The recovery procedure re-creates the old system from the quorum data. However, some things
cannot be restored, such as cached data or system data managing in-flight I/O. This latter loss
of state affects RAID arrays that manage internal storage. The detailed map about where data is
out of synchronization has been lost, meaning that all parity information must be restored, and
mirrored pairs must be brought back into synchronization. Normally this action results in either
old or stale data being used, so only writes in flight are affected. However, if the array lost
redundancy (such as syncing, degraded, or critical RAID status) before the error that requires
system recovery, then the situation is more severe. Under this situation you need to check the
internal storage:
- Parity arrays are likely syncing to restore parity; they do not have redundancy when this
operation proceeds.
- Because there is no redundancy in this process, bad blocks might are created where data is
not accessible.
- Parity arrays might be marked as corrupted. This indicates that the extent of lost data is
wider than in-flight I/O; to bring the array online, the data loss must be acknowledged.

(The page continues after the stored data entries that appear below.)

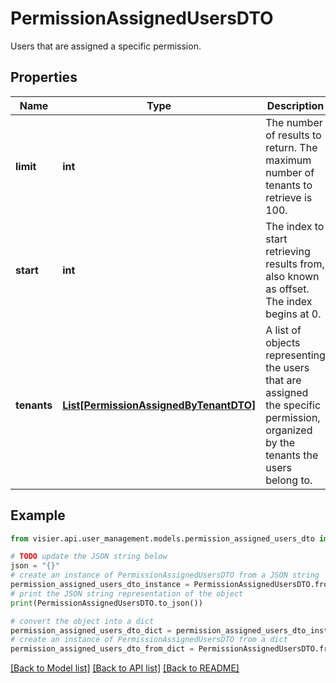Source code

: # PermissionAssignedUsersDTO

Users that are assigned a specific permission.

## Properties

Name | Type | Description | Notes
------------ | ------------- | ------------- | -------------
**limit** | **int** | The number of results to return. The maximum number of tenants to retrieve is 100. | [optional] 
**start** | **int** | The index to start retrieving results from, also known as offset. The index begins at 0. | [optional] 
**tenants** | [**List[PermissionAssignedByTenantDTO]**](PermissionAssignedByTenantDTO.md) | A list of objects representing the users that are assigned the specific permission, organized by the tenants the users belong to. | [optional] 

## Example

```python
from visier.api.user_management.models.permission_assigned_users_dto import PermissionAssignedUsersDTO

# TODO update the JSON string below
json = "{}"
# create an instance of PermissionAssignedUsersDTO from a JSON string
permission_assigned_users_dto_instance = PermissionAssignedUsersDTO.from_json(json)
# print the JSON string representation of the object
print(PermissionAssignedUsersDTO.to_json())

# convert the object into a dict
permission_assigned_users_dto_dict = permission_assigned_users_dto_instance.to_dict()
# create an instance of PermissionAssignedUsersDTO from a dict
permission_assigned_users_dto_from_dict = PermissionAssignedUsersDTO.from_dict(permission_assigned_users_dto_dict)
```
[[Back to Model list]](../README.md#documentation-for-models) [[Back to API list]](../README.md#documentation-for-api-endpoints) [[Back to README]](../README.md)


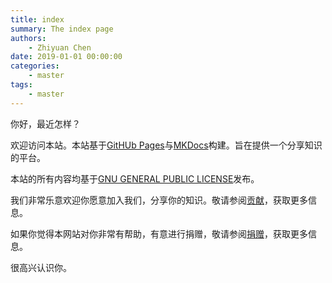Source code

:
 ```yaml
---
title: index
summary: The index page
authors:
    - Zhiyuan Chen
date: 2019-01-01 00:00:00
categories: 
    - master
tags:
    - master
---
```


你好，最近怎样？

欢迎访问本站。本站基于[GitHUb Pages](https://pages.github.com/)与[MKDocs](https://www.mkdocs.org/)构建。旨在提供一个分享知识的平台。

本站的所有内容均基于[GNU GENERAL PUBLIC LICENSE](../master/license)发布。

我们非常乐意欢迎你愿意加入我们，分享你的知识。敬请参阅[贡献](../master/contribute)，获取更多信息。

如果你觉得本网站对你非常有帮助，有意进行捐赠，敬请参阅[捐赠](../master/donate)，获取更多信息。

很高兴认识你。
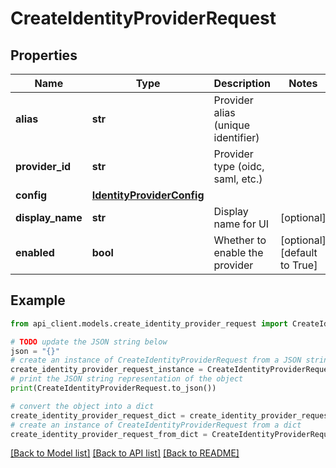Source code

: # CreateIdentityProviderRequest


## Properties

Name | Type | Description | Notes
------------ | ------------- | ------------- | -------------
**alias** | **str** | Provider alias (unique identifier) | 
**provider_id** | **str** | Provider type (oidc, saml, etc.) | 
**config** | [**IdentityProviderConfig**](IdentityProviderConfig.md) |  | 
**display_name** | **str** | Display name for UI | [optional] 
**enabled** | **bool** | Whether to enable the provider | [optional] [default to True]

## Example

```python
from api_client.models.create_identity_provider_request import CreateIdentityProviderRequest

# TODO update the JSON string below
json = "{}"
# create an instance of CreateIdentityProviderRequest from a JSON string
create_identity_provider_request_instance = CreateIdentityProviderRequest.from_json(json)
# print the JSON string representation of the object
print(CreateIdentityProviderRequest.to_json())

# convert the object into a dict
create_identity_provider_request_dict = create_identity_provider_request_instance.to_dict()
# create an instance of CreateIdentityProviderRequest from a dict
create_identity_provider_request_from_dict = CreateIdentityProviderRequest.from_dict(create_identity_provider_request_dict)
```
[[Back to Model list]](../README.md#documentation-for-models) [[Back to API list]](../README.md#documentation-for-api-endpoints) [[Back to README]](../README.md)


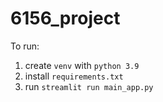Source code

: # 6156_project
To run:
1. create ```venv``` with ```python 3.9```
2. install ```requirements.txt```
3. run ```streamlit run main_app.py```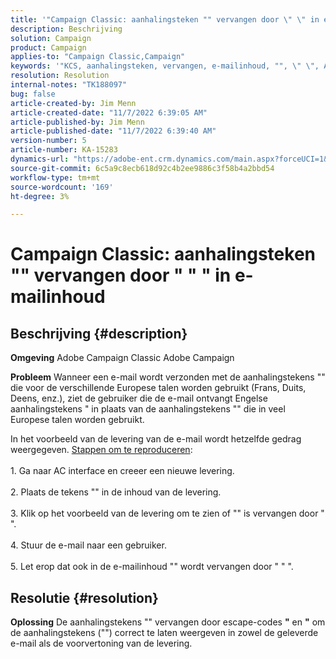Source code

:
 ```yaml
---
title: '"Campaign Classic: aanhalingsteken "" vervangen door \" \" in e-mailinhoud"'
description: Beschrijving
solution: Campaign
product: Campaign
applies-to: "Campaign Classic,Campaign"
keywords: '"KCS, aanhalingsteken, vervangen, e-mailinhoud, "", \" \", Adobe Campaign, Adobe Campaign Classic"'
resolution: Resolution
internal-notes: "TK188097"
bug: false
article-created-by: Jim Menn
article-created-date: "11/7/2022 6:39:05 AM"
article-published-by: Jim Menn
article-published-date: "11/7/2022 6:39:40 AM"
version-number: 5
article-number: KA-15283
dynamics-url: "https://adobe-ent.crm.dynamics.com/main.aspx?forceUCI=1&pagetype=entityrecord&etn=knowledgearticle&id=ff7111dc-665e-ed11-9562-6045bd0061cb"
source-git-commit: 6c5a9c8ecb618d92c4b2ee9886c3f58b4a2bbd54
workflow-type: tm+mt
source-wordcount: '169'
ht-degree: 3%

---
```


# Campaign Classic: aanhalingsteken &quot;&quot; vervangen door &quot; &quot; &quot; in e-mailinhoud

## Beschrijving {#description}


<b>Omgeving</b>
Adobe Campaign Classic Adobe Campaign

<b>Probleem</b>
Wanneer een e-mail wordt verzonden met de aanhalingstekens &quot;&quot; die voor de verschillende Europese talen worden gebruikt (Frans, Duits, Deens, enz.), ziet de gebruiker die de e-mail ontvangt Engelse aanhalingstekens &quot; in plaats van de aanhalingstekens &quot;&quot; die in veel Europese talen worden gebruikt.

In het voorbeeld van de levering van de e-mail wordt hetzelfde gedrag weergegeven.
<u>Stappen om te reproduceren</u>:<br><br>1. Ga naar AC interface en creeer een nieuwe levering.<br><br>2. Plaats de tekens &quot;&quot; in de inhoud van de levering.<br><br>3. Klik op het voorbeeld van de levering om te zien of &quot;&quot; is vervangen door &quot; &quot;.<br><br>4. Stuur de e-mail naar een gebruiker.<br><br>5. Let erop dat ook in de e-mailinhoud &quot;&quot; wordt vervangen door &quot; &quot; &quot;.<br>

## Resolutie {#resolution}


<b>Oplossing</b>
De aanhalingstekens &quot;&quot; vervangen door escape-codes <b>&quot;</b> en <b>&quot;</b> om de aanhalingstekens (&quot;&quot;) correct te laten weergeven in zowel de geleverde e-mail als de voorvertoning van de levering.
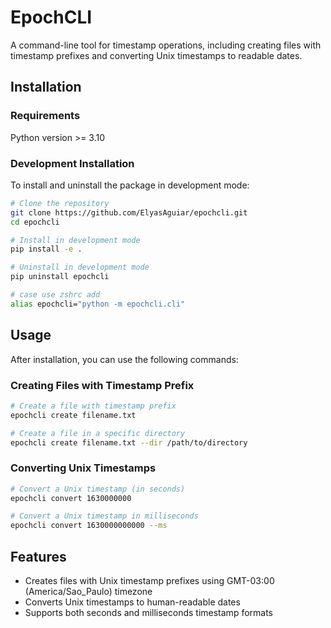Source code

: # EpochCLI

A command-line tool for timestamp operations, including creating files with timestamp prefixes and converting Unix timestamps to readable dates.

## Installation

### Requirements
Python version >= 3.10

### Development Installation

To install and uninstall the package in development mode:

```bash
# Clone the repository
git clone https://github.com/ElyasAguiar/epochcli.git
cd epochcli

# Install in development mode
pip install -e .

# Uninstall in development mode
pip uninstall epochcli

# case use zshrc add
alias epochcli="python -m epochcli.cli"
```

## Usage

After installation, you can use the following commands:

### Creating Files with Timestamp Prefix

```bash
# Create a file with timestamp prefix
epochcli create filename.txt

# Create a file in a specific directory
epochcli create filename.txt --dir /path/to/directory
```

### Converting Unix Timestamps

```bash
# Convert a Unix timestamp (in seconds)
epochcli convert 1630000000

# Convert a Unix timestamp in milliseconds
epochcli convert 1630000000000 --ms
```

## Features

- Creates files with Unix timestamp prefixes using GMT-03:00 (America/Sao_Paulo) timezone
- Converts Unix timestamps to human-readable dates
- Supports both seconds and milliseconds timestamp formats

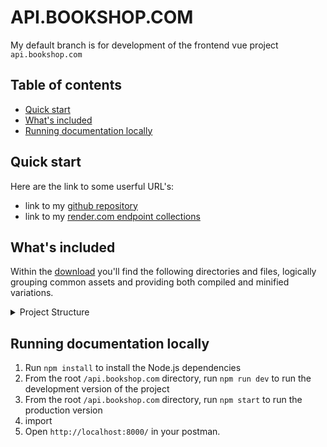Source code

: # API.BOOKSHOP.COM

My default branch is for development of the frontend vue project `api.bookshop.com`

## Table of contents

- [Quick start](#quick-start)
- [What's included](#whats-included)
- [Running documentation locally](#running-documentation-locally)

## Quick start

Here are the link to some userful URL's:

- link to my [github repository](https://github.com/Damilolajim/api.bookshop.com.git)
- link to my [render.com endpoint collections](https://api-bookshop-com.onrender.com/v1)

## What's included

Within the [download](https://github.com/Damilolajim/api.bookshop.com/archive/refs/heads/main.zip) you'll find the following directories and files, logically grouping common assets and providing both compiled and minified variations.

<details>
  <summary>Project Structure</summary>

```text

api.bookshop.com/
├── config/
│   ├── db.js
│   └── config.env
│
├── controllers/
│   ├── cart.js
│   ├── course.js
│   └── error.js
│
├── middleware/
│   ├── cleanupData.js
│   └── joi.js
│
├── utilities/
│   ├── catchError.js
│   ├── heloper.js
│   ├── throwError.js
│   └── joi.js
│
├── .gitignore
├── app.js
├── package-lock.json
├── package.json
├── README.me
└── server.js

```

</details>

## Running documentation locally

1. Run `npm install` to install the Node.js dependencies
2. From the root `/api.bookshop.com` directory, run `npm run dev` to run the development version of the project
3. From the root `/api.bookshop.com` directory, run `npm start` to run the production version
4. import
5. Open `http://localhost:8000/` in your postman.
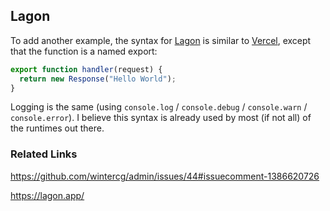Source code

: ## Lagon

To add another example, the syntax for [Lagon](https://lagon.app/) is similar to [Vercel](./vercel.md), except that the function is a named export:

```js
export function handler(request) {
  return new Response("Hello World");
}
```

Logging is the same (using `console.log` / `console.debug` / `console.warn` / `console.error`). I believe this syntax is already used by most (if not all) of the runtimes out there.

### Related Links

https://github.com/wintercg/admin/issues/44#issuecomment-1386620726

https://lagon.app/

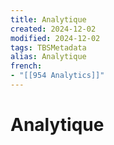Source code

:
 ```yaml
---
title: Analytique
created: 2024-12-02
modified: 2024-12-02
tags: TBSMetadata
alias: Analytique
french:
- "[[954 Analytics]]"
---
```

# Analytique

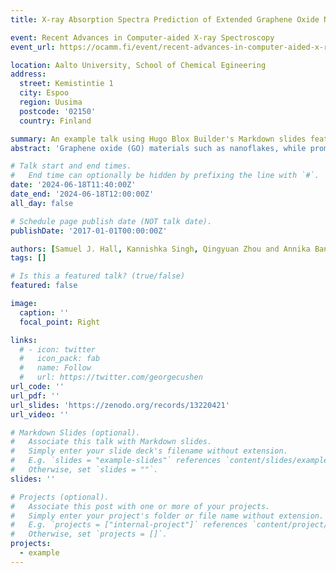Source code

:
 ```yaml
---
title: X-ray Absorption Spectra Prediction of Extended Graphene Oxide Nanoflakes using Graph Neural Networks

event: Recent Advances in Computer-aided X-ray Spectroscopy
event_url: https://ocamm.fi/event/recent-advances-in-computer-aided-x-ray-spectroscopy/

location: Aalto University, School of Chemical Egineering
address:
  street: Kemistintie 1
  city: Espoo
  region: Uusima
  postcode: '02150'
  country: Finland

summary: An example talk using Hugo Blox Builder's Markdown slides feature.
abstract: 'Graphene oxide (GO) materials such as nanoflakes, while promising for various applications, it can be difficult to fully understand and predict its properties due to the highly irregular molecular structure arising from several oxygen functionalisations across the surface. X-ray absorption spectroscopy (XAS) experiments and simulations can help provide valuable insight by characterizing the electronic structure of materials. However, there are problems with complex spectra being hard to interpret and the prohibitive computational simulation cost for large extended systems. Machine learning (ML) can open the door for quick and effective XAS predictions to analyse spectra. [1, 2] With this a ML model based on graph neural networks has been created to effectively predict individual atomic XAS from a database of time-dependent density functional theory (TDDFT) XAS of small GO-derivative molecules. With this model we are able to identify various spectral fingerprints of local functional groups/structural environments which allows us to gain insight into the molecular structure of large GO nanoflakes. [1] K. Singh et al, J. Chem. Theory Comput., 18, 4408-4417 (2022) [2] A. Kotobi et al, J. Am. Chem. Soc., 145, 22584-22598 (2023)'

# Talk start and end times.
#   End time can optionally be hidden by prefixing the line with `#`.
date: '2024-06-18T11:40:00Z'
date_end: '2024-06-18T12:00:00Z'
all_day: false

# Schedule page publish date (NOT talk date).
publishDate: '2017-01-01T00:00:00Z'

authors: [Samuel J. Hall, Kannishka Singh, Qingyuan Zhou and Annika Bande]
tags: []

# Is this a featured talk? (true/false)
featured: false

image:
  caption: ''
  focal_point: Right

links:
  # - icon: twitter
  #   icon_pack: fab
  #   name: Follow
  #   url: https://twitter.com/georgecushen
url_code: ''
url_pdf: ''
url_slides: 'https://zenodo.org/records/13220421'
url_video: ''

# Markdown Slides (optional).
#   Associate this talk with Markdown slides.
#   Simply enter your slide deck's filename without extension.
#   E.g. `slides = "example-slides"` references `content/slides/example-slides.md`.
#   Otherwise, set `slides = ""`.
slides: ''

# Projects (optional).
#   Associate this post with one or more of your projects.
#   Simply enter your project's folder or file name without extension.
#   E.g. `projects = ["internal-project"]` references `content/project/deep-learning/index.md`.
#   Otherwise, set `projects = []`.
projects:
  - example
---
```


<!-- {{% callout note %}}
Click on the **Slides** button above to view the built-in slides feature.
{{% /callout %}}

Slides can be added in a few ways:

- **Create** slides using Hugo Blox Builder's [_Slides_](https://docs.hugoblox.com/reference/content-types/) feature and link using `slides` parameter in the front matter of the talk file
- **Upload** an existing slide deck to `static/` and link using `url_slides` parameter in the front matter of the talk file
- **Embed** your slides (e.g. Google Slides) or presentation video on this page using [shortcodes](https://docs.hugoblox.com/reference/markdown/).

Further event details, including [page elements](https://docs.hugoblox.com/reference/markdown/) such as image galleries, can be added to the body of this page. -->
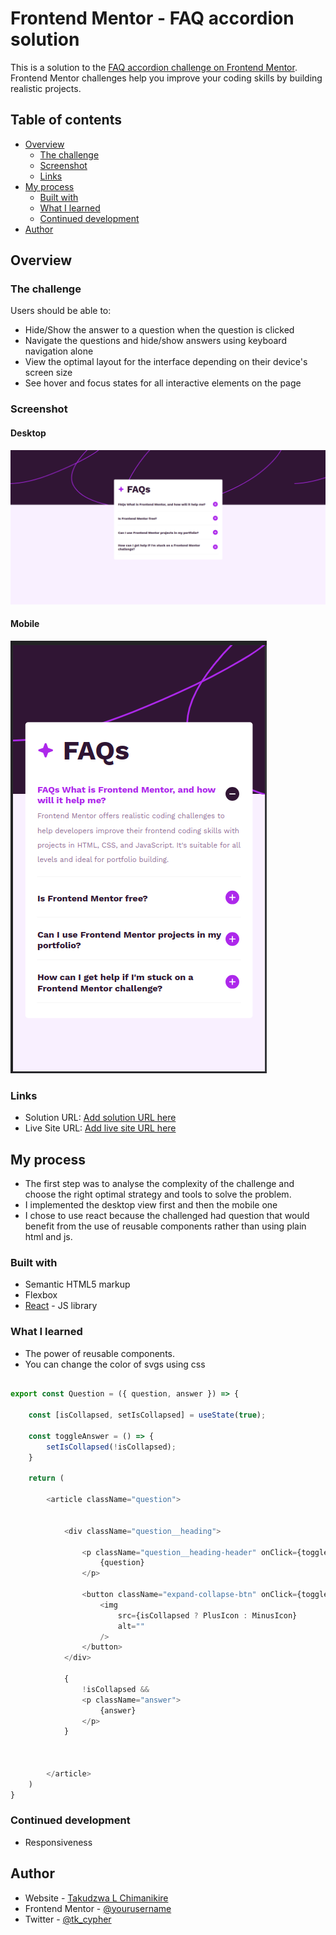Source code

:# Frontend Mentor - FAQ accordion solution

This is a solution to the [FAQ accordion challenge on Frontend Mentor](https://www.frontendmentor.io/challenges/faq-accordion-wyfFdeBwBz). Frontend Mentor challenges help you improve your coding skills by building realistic projects. 

## Table of contents

- [Overview](#overview)
  - [The challenge](#the-challenge)
  - [Screenshot](#screenshot)
  - [Links](#links)
- [My process](#my-process)
  - [Built with](#built-with)
  - [What I learned](#what-i-learned)
  - [Continued development](#continued-development)
- [Author](#author)


## Overview

### The challenge

Users should be able to:

- Hide/Show the answer to a question when the question is clicked
- Navigate the questions and hide/show answers using keyboard navigation alone
- View the optimal layout for the interface depending on their device's screen size
- See hover and focus states for all interactive elements on the page

### Screenshot

#### Desktop

![](./desktop.png)

#### Mobile

![](./mobile.png)


### Links

- Solution URL: [Add solution URL here](https://your-solution-url.com)
- Live Site URL: [Add live site URL here](https://your-live-site-url.com)

## My process

- The first step was to analyse the complexity of the challenge and choose the right optimal strategy and tools to solve the problem.
- I implemented the desktop view first and then the mobile one
- I chose to use react because the challenged had question that would benefit from the use of reusable components rather than using plain html and js.

### Built with

- Semantic HTML5 markup
- Flexbox
- [React](https://reactjs.org/) - JS library

### What I learned

- The power of reusable components.
- You can change the color of svgs using css



```js

export const Question = ({ question, answer }) => {

    const [isCollapsed, setIsCollapsed] = useState(true);

    const toggleAnswer = () => {
        setIsCollapsed(!isCollapsed);
    }

    return (

        <article className="question">


            <div className="question__heading">

                <p className="question__heading-header" onClick={toggleAnswer}>
                    {question}
                </p>

                <button className="expand-collapse-btn" onClick={toggleAnswer}>
                    <img
                        src={isCollapsed ? PlusIcon : MinusIcon}
                        alt=""
                    />
                </button>
            </div>

            {
                !isCollapsed &&
                <p className="answer">
                    {answer}
                </p>
            }



        </article>
    )
}

```


### Continued development

- Responsiveness

## Author

- Website - [Takudzwa L Chimanikire](https://github.com/Taku-chimanaz)
- Frontend Mentor - [@yourusername](https://www.frontendmentor.io/profile/Taku-chimanaz)
- Twitter - [@tk_cypher](https://www.twitter.com/tk_cypher)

- RAID6 arrays that were degraded before the system recovery might
require a full restore from backup. For this reason, it is important to have at least a
capacity match spare available.
Be aware of these differences about the recovered configuration:
- FlashCopy mappings are restored as
"idle_or_copied" with 0% progress. Both volumes must are restored to their original I/O
groups.
- The management ID is different. Any scripts or associated programs that refer to the
system-management ID of the system must be changed.
- Any FlashCopy mappings that were not in the
"idle_or_copied" state with 100% progress at the point of disaster have inconsistent
data on their target disks. These mappings must be restarted.
- Intersystem partnerships and relationships are not restored and must be re-created
manually.
- Consistency groups are not restored and must be re-created manually.
- Intrasystem Metro Mirror relationships are restored if all dependencies were successfully restored to their original
I/O groups.
- If hardware was replaced before the recovery, the SSL certificate might not be restored. If
it is not restored, then a new self-signed certificate is generated with a validity of 30
days. Follow the associated Directed Maintenance Procedures (DMP) for a permanent
resolution.
- The system time zone might not are restored.
- Any Global Mirror secondary volumes on the recovered system might have inconsistent data if
there was replication I/O from the primary volume that is cached on the secondary system at
the point of the disaster. A full synchronization is required when re-creating and restarting
these relationships.
- Immediately after the T3 recovery process runs, which are compressed disks do not know the
correct value of their used capacity. The disks initially set the capacity as the entire real
capacity. When I/O resumes, the capacity is shrunk down to the correct
value.
Similar behavior occurs when
you use the -autoexpand option on volumes. The real capacity of a disk might
increase slightly, caused by the same kind of behavior that affects compressed volumes.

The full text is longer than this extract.